> _WHAT THE EXERCISE ASKS_
Among these records, which lines include "primary"? Copy them out.

________

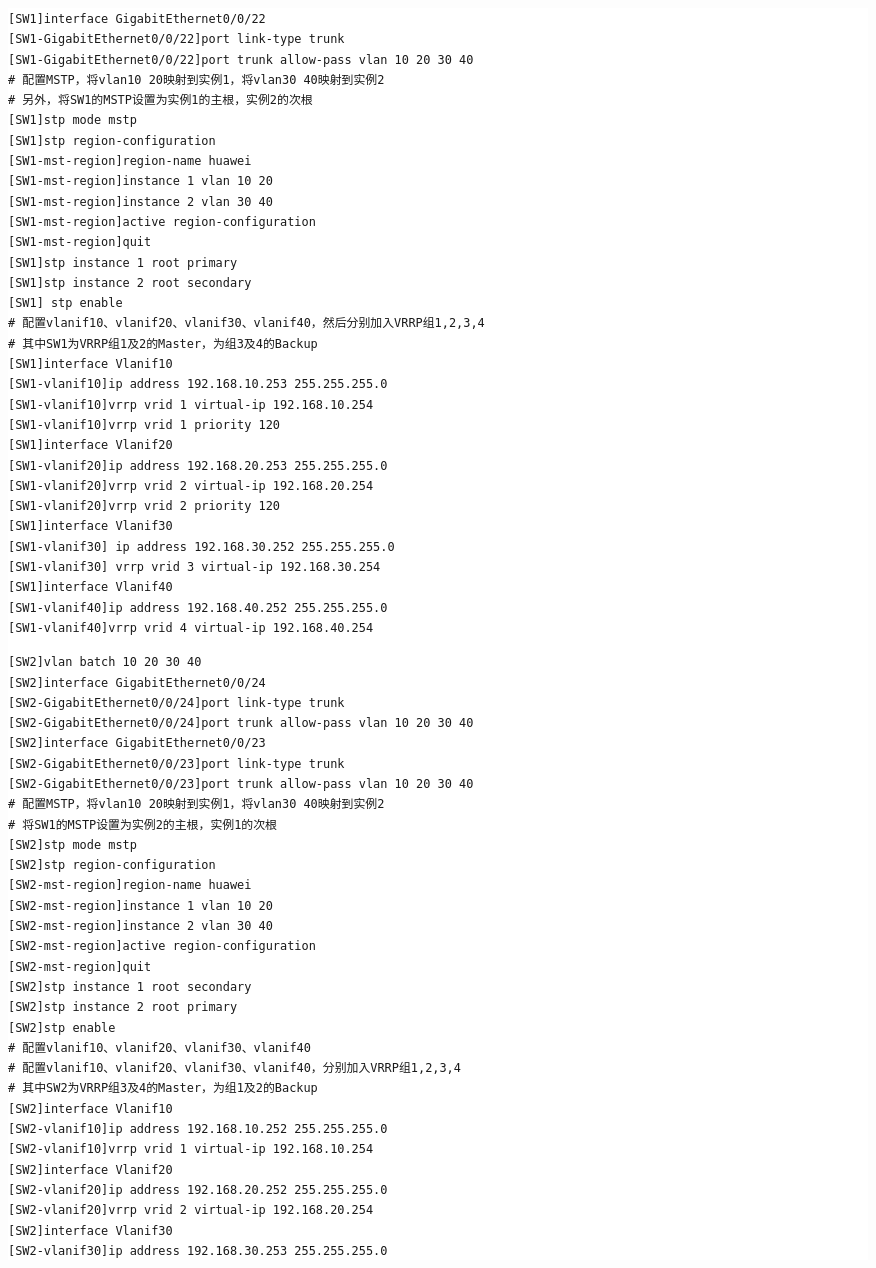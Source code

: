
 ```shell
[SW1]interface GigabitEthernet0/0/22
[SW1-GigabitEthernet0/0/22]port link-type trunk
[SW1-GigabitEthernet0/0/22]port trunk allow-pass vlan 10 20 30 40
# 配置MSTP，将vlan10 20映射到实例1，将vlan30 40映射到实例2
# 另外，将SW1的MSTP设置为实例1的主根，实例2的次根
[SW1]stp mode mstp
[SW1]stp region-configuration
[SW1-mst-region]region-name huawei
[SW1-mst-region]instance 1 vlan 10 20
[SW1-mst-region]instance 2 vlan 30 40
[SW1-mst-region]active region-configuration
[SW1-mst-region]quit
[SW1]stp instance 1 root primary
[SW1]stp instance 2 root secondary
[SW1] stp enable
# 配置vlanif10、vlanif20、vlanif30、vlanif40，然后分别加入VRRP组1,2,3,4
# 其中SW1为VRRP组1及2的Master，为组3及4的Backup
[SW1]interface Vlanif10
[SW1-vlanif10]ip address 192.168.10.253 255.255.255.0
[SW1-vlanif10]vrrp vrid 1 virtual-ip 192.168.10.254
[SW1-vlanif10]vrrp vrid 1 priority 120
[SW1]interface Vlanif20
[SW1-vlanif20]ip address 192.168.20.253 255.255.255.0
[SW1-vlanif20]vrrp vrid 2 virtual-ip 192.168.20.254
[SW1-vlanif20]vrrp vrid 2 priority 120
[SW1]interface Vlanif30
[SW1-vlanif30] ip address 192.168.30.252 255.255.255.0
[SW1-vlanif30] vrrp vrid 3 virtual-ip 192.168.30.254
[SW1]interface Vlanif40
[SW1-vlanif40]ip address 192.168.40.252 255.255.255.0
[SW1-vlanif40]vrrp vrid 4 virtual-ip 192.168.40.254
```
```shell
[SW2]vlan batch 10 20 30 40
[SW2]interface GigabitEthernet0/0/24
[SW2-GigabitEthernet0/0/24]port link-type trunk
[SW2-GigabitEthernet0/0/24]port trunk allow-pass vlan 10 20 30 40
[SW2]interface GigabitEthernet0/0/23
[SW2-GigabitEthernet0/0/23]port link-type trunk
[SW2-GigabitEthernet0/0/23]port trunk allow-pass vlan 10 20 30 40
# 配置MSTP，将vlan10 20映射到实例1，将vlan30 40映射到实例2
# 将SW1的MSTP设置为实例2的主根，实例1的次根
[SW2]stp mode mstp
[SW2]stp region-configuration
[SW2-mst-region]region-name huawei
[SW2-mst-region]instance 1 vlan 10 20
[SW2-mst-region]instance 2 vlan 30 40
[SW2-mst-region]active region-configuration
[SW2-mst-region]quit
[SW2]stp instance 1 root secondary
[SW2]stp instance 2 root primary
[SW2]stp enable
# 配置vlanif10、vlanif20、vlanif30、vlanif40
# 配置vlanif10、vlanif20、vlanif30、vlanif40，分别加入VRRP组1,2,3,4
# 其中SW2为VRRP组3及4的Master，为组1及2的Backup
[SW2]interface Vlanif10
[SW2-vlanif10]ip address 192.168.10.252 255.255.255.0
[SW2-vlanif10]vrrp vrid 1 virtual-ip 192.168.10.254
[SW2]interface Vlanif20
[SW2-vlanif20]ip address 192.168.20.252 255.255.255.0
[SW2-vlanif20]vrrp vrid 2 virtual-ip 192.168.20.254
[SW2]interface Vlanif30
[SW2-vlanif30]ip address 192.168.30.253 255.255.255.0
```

________

> _ANSWER SPACE_
[SW1]stp instance 1 root primary
[SW2]stp instance 2 root primary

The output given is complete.